Etika teleologis ini juga menganggap bahwa di dalamnya kebenaran dan
kesalahan suatu tindakan dinilai berdasarkan tujuan 5 akhir yang diinginkan
(Mudhofir, 2009: 214). Aliran-aliran etika teleologis, meliputi eudaemonisme,
hedonisme, utilitarianisme.
Etika deontologis adalah teori etis yang bersangkutan dengan kewajiban moral
sebagai hal yang benar dan bukannya membicarakan tujuan atau akibat.

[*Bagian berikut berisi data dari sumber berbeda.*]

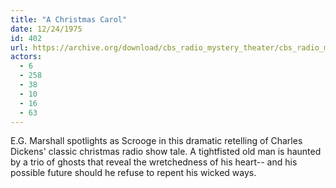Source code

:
 ```yaml
---
title: "A Christmas Carol"
date: 12/24/1975
id: 402
url: https://archive.org/download/cbs_radio_mystery_theater/cbs_radio_mystery_theater-0401-0450.zip/cbs_radio_mystery_theater-0401-0450%2Fcbsrmt_0402_a_christmas_carol.mp3
actors:
  - 6
  - 258
  - 38
  - 10
  - 16
  - 63
---
```

E.G. Marshall spotlights as Scrooge in this dramatic retelling of Charles Dickens' classic christmas radio show tale. A tightfisted old man is haunted by a trio of ghosts that reveal the wretchedness of his heart-- and his possible future should he refuse to repent his wicked ways.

Kewajiban moral bertalian dengan kewajiban yang seharusnya, kebenaran
moral atau kelayakan, kepatutan. Kewajiban moral mengandung kemestian
untuk melakukan tindakan. Pertimbangan tentang kewajiban moral lebih
diutamakan daripada pertimbangan tentang nilai moral. Konsep konsep nilai
moral (yang baik) dapat didefinisikan berdasarkan pada kewajiban moral atau
kelayakan rasional yang tidak dapat diturunkan dalam arti tidak dapat
dianalisis (Mudhofir, 2009: 141).
c. Etika Pancasila
Etika Pancasila adalah cabang filsafat yang dijabarkan dari sila-sila Pancasila
untuk mengatur perilaku kehidupan bermasyarakat, berbangsa, dan bernegara
di Indonesia. Oleh karena itu, dalam etika Pancasila terkandung nilai-nilai
ketuhanan, kemanusiaan, persatuan, kerakyatan, dan keadilan. Kelima nilai
tersebut membentuk perilaku manusia Indonesia dalam semua aspek
kehidupannya. Sila ketuhanan mengandung dimensi moral berupa nilai
spiritualitas yang mendekatkan diri manusia kepada Sang Pencipta, ketaatan
kepada nilai agama yang dianutnya. Sila kemanusiaan mengandung dimensi
humanus, artinya menjadikan manusia lebih manusiawi, yaitu upaya
meningkatkan kualitas kemanusiaan dalam pergaulan antar sesama. Sila
persatuan mengandung dimensi nilai solidaritas, rasa kebersamaan (mitsein),
cinta tanah air. Sila kerakyatan mengandung dimensi nilai berupa sikap
menghargai orang lain, mau mendengar pendapat orang lain, tidak
memaksakan kehendak kepada orang lain. Sila keadilan mengandung dimensi
nilai mau peduli atas nasib orang lain, kesediaan membantu kesulitan orang
lain.
PENUTUP
A. Kesimpulan
Pendukung dari Pancasila sebagai sistem etika adalah Pancasila memegang peranan
dalam perwujudan sebuah sistem etika yang baik di negara ini. Di setiap saat dan
dimana saja kita berada kita diwajibkan untuk beretika disetiap tingkah laku kita.
Seperti tercantum di sila ke dua pada Pancasila, yaitu “Kemanusian yang adil dan
beradab” sehingga tidak dapat dipungkiri bahwa kehadiran pancasila dalam
membangun etika bangsa ini sangat berandil besar. Dengan menjiwai butir-butir
Pancasila masyarakat dapat bersikap sesuai etika baik yang berlaku dalam
masyarakat, bangsa dan negara.
B. Saran
Hubungan nilai dengan norma adalah nilai mendasari terbentuknya pola perilaku.
Pola perilaku akan bisa terwujud sesuai denagan yang kita inginkan apabila terdapat
kaidah-kaidah atau ketentuan-ketentuan yang memendorong dan mengarahkan untuk
mewujudkan pola perilaku itu menjadi perbuatan atau tindakan konkret. Dalam
bersosialisasi kita juga haru menerapkan aturan pancasila sebagai sitem etika, dengan
norma-norma dan ketentuan yang telah ada.